What is adequacy and why is it important?
When the EU decides that there is adequacy between itself and another country outside of the EU, it means that it finds that the legislation in a particular domain of the third country’s domestic law provides sufficient protection similar to that of the EU.[15] In the domain of data protection, a positive adequacy decision is important as it would allow for the free flow of data between the UK and the EU to continue without having to establish new safeguards.[16] Currently, the UK is still waiting for such a decision to be made as it would allow the Bridge to end, and a proper legal basis would be established to continue data transfer practices.[17]
An adequacy decision made in the affirmative is preferable as this would allow data to flow, as it had done prior to Brexit, without companies and other entities having to abide by new laws and regulations. Until now, the European Commission in its draft decisions has found the UK to be adequate, however, this finding still needs to be evaluated by the European Data Protection Board and a committee made up of the entirety of the EU member states.[18] In the next few months, a final adequacy decision will be made and hopefully, this will allow for a continued swift transfer of data between the EU and the UK.
Concluding remarks
Although the UK has now left the EU, it seems as though what many lawyers thought would be a total nightmare is slightly less daunting, with the UK and the EU being capable of coming to terms in certain domains. In the area of data protection, as the UK had been very keen to implement and be compliant with the GDPR, it has facilitated the transition into this new 27-member state EU reality.

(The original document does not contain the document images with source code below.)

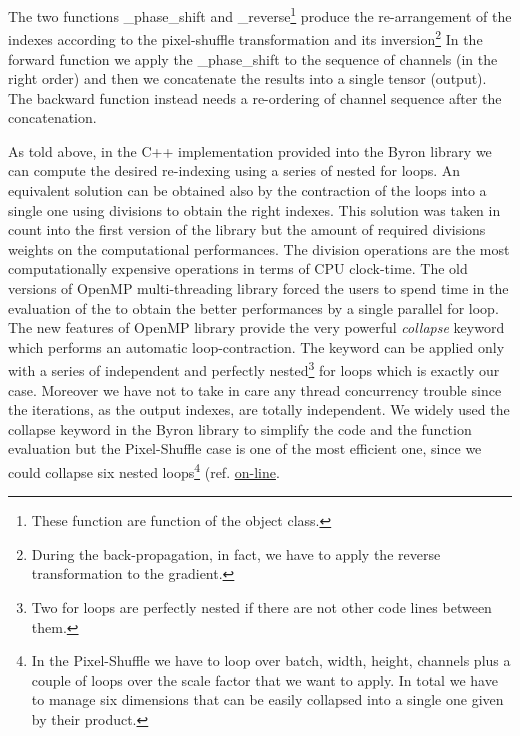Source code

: \documentclass{standalone}
\begin{document}
The two functions \textsf{\_phase\_shift} and \textsf{\_reverse}\footnote{
  These function are  function of the object class.
}
produce the re-arrangement of the indexes according to the pixel-shuffle transformation and its inversion\footnote{
  During the back-propagation, in fact, we have to apply the reverse transformation to the gradient.
}
In the forward function we apply the \textsf{\_phase\_shift} to the sequence of channels (in the right order) and then we concatenate the results into a single tensor (output).
The backward function instead needs a re-ordering of channel sequence after the concatenation.

As told above, in the C++ implementation provided into the Byron library we can compute the desired re-indexing using a series of nested for loops.
An equivalent solution can be obtained also by the contraction of the loops into a single one using divisions to obtain the right indexes.
This solution was taken in count into the first version of the library but the amount of required divisions weights on the computational performances.
The division operations are the most computationally expensive operations in terms of CPU clock-time.
The old versions of OpenMP multi-threading library forced the users to spend time in the evaluation of the  to obtain the better performances by a single parallel for loop.
The new features of OpenMP library provide the very powerful \emph{collapse} keyword which performs an automatic loop-contraction.
The keyword can be applied only with a series of independent and perfectly nested\footnote{
  Two for loops are perfectly nested if there are not other code lines between them.
}
for loops which is exactly our case.
Moreover we have not to take in care any thread concurrency trouble since the iterations, as the output indexes, are totally independent.
We widely used the \textsf{collapse} keyword in the Byron library to simplify the code and the function evaluation but the Pixel-Shuffle case is one of the most efficient one, since we could collapse six nested loops\footnote{
  In the Pixel-Shuffle we have to loop over batch, width, height, channels plus a couple of loops over the scale factor that we want to apply.
  In total we have to manage six dimensions that can be easily collapsed into a single one given by their product.
} (ref. \href{https://github.com/Nico-Curti/Byron/blob/master/src/shuffler_layer.cpp}{on-line}.
\end{document}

As the UK remains willing to apply this law, and with the UK-EU Trade and Cooperation Agreement having finally come into fruition (after years of doubt as to whether a deal would actually be possible) it seems conceivable to imagine a common playing field between the EU and the UK concerning data transfers, controlling and processing. Hopefully, an adequacy decision will soon come to light to confirm that the UK can continue the same cooperation with the EU, as it always has done in the area of data transfers.
Endnotes
[1] European Commission ‘Brexit’ (European Commission Website) accessed 11th March 2021. [2] Ibid. [3] Information Commissioner’s Office ‘Information rights after the end of the transition period – Frequently asked questions’ (International Commissioner’s Office) accessed 11th March 2021. [4] GDPR.EU ‘What is GDPR, the EU’s new data protection law?’ (GDPR.EU) accessed 11th March 2021. [5] Regulation (EU) 2016/679 of the European Parliament and of the Council of 27 April 2016 on the protection of natural persons with regard to the processing of personal data and the free movement of such data, and repealing Directive 95/46/EC (General Data Protection Regulation), Article 1(1). [6] Ibid. Article 1(2). [7] European Commission Website, ‘What does the General Data Protection Regulation (GDPR) govern?’ (European Commission Website). [8] (N5) Article 5. [9] Ibid. Chapter 3. [10] Ibid. Chapter 4. [11] Ibid. Article 6. [12] Information Commissioner’s Office ‘About the DPA 2018’ (Information Commissioner’s Office) accessed 12th March 2021. [13] (N3). [14] Ibid. [15] Ibid. [16] Ibid. [17] Ibid. [18] Ibid.